__BRIEF__.
Extract the whole listing as it stands. Do not include the pictures.
======== AVAILABLE DATA ========
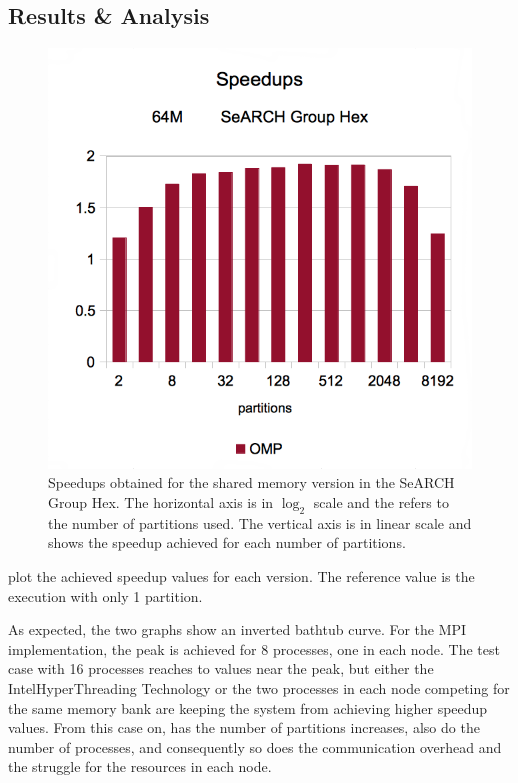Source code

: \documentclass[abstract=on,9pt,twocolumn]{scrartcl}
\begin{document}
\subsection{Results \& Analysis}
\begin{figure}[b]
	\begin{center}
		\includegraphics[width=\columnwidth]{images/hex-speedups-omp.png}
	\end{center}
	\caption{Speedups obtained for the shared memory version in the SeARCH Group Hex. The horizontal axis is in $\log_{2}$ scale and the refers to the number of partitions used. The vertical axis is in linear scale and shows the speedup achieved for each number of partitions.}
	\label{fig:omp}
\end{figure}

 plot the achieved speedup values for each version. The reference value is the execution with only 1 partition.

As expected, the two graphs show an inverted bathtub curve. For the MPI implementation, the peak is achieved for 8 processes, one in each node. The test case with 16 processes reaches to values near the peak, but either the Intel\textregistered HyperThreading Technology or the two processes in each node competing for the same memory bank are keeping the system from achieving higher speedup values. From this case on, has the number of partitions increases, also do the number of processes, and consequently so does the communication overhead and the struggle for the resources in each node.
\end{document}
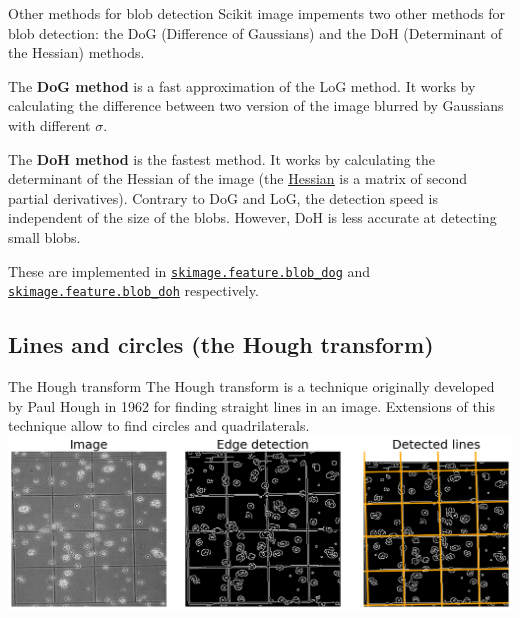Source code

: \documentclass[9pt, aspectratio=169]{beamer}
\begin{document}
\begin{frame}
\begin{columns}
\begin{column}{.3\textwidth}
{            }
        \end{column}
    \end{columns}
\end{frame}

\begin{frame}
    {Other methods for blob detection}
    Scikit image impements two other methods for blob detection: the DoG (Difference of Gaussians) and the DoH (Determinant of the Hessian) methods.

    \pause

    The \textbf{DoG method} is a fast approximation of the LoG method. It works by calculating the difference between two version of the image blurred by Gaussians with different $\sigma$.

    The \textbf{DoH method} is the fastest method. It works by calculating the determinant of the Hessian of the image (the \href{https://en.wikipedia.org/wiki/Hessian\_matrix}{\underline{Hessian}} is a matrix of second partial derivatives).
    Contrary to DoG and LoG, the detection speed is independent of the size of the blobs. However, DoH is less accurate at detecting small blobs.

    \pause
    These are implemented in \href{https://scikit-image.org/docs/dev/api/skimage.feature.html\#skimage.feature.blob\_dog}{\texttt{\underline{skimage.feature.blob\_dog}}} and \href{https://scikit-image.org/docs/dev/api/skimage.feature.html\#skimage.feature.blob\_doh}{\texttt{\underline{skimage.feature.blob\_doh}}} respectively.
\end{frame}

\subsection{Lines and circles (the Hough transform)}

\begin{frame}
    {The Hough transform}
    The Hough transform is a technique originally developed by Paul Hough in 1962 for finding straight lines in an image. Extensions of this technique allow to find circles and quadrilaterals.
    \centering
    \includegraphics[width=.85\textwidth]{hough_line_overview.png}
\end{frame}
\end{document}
========
__ANSWER BELOW__.
Source code

: \documentclass[abstract=on,9pt,twocolumn]{scrartcl}
\begin{document}
\subsection{Results \& Analysis}
\begin{figure}[b]
	\begin{center}
		\includegraphics[width=\columnwidth]{images/hex-speedups-omp.png}
	\end{center}
	\caption{Speedups obtained for the shared memory version in the SeARCH Group Hex. The horizontal axis is in $\log_{2}$ scale and the refers to the number of partitions used. The vertical axis is in linear scale and shows the speedup achieved for each number of partitions.}
	\label{fig:omp}
\end{figure}

 plot the achieved speedup values for each version. The reference value is the execution with only 1 partition.

As expected, the two graphs show an inverted bathtub curve. For the MPI implementation, the peak is achieved for 8 processes, one in each node. The test case with 16 processes reaches to values near the peak, but either the Intel\textregistered HyperThreading Technology or the two processes in each node competing for the same memory bank are keeping the system from achieving higher speedup values. From this case on, has the number of partitions increases, also do the number of processes, and consequently so does the communication overhead and the struggle for the resources in each node.
\end{document}
Source code

: \documentclass[9pt, aspectratio=169]{beamer}
\begin{document}
\begin{frame}
\begin{columns}
\begin{column}{.3\textwidth}
{            }
        \end{column}
    \end{columns}
\end{frame}

\begin{frame}
    {Other methods for blob detection}
    Scikit image impements two other methods for blob detection: the DoG (Difference of Gaussians) and the DoH (Determinant of the Hessian) methods.

    \pause

    The \textbf{DoG method} is a fast approximation of the LoG method. It works by calculating the difference between two version of the image blurred by Gaussians with different $\sigma$.

    The \textbf{DoH method} is the fastest method. It works by calculating the determinant of the Hessian of the image (the \href{https://en.wikipedia.org/wiki/Hessian\_matrix}{\underline{Hessian}} is a matrix of second partial derivatives).
    Contrary to DoG and LoG, the detection speed is independent of the size of the blobs. However, DoH is less accurate at detecting small blobs.

    \pause
    These are implemented in \href{https://scikit-image.org/docs/dev/api/skimage.feature.html\#skimage.feature.blob\_dog}{\texttt{\underline{skimage.feature.blob\_dog}}} and \href{https://scikit-image.org/docs/dev/api/skimage.feature.html\#skimage.feature.blob\_doh}{\texttt{\underline{skimage.feature.blob\_doh}}} respectively.
\end{frame}

\subsection{Lines and circles (the Hough transform)}

\begin{frame}
    {The Hough transform}
    The Hough transform is a technique originally developed by Paul Hough in 1962 for finding straight lines in an image. Extensions of this technique allow to find circles and quadrilaterals.
    \centering
    \includegraphics[width=.85\textwidth]{hough_line_overview.png}
\end{frame}
\end{document}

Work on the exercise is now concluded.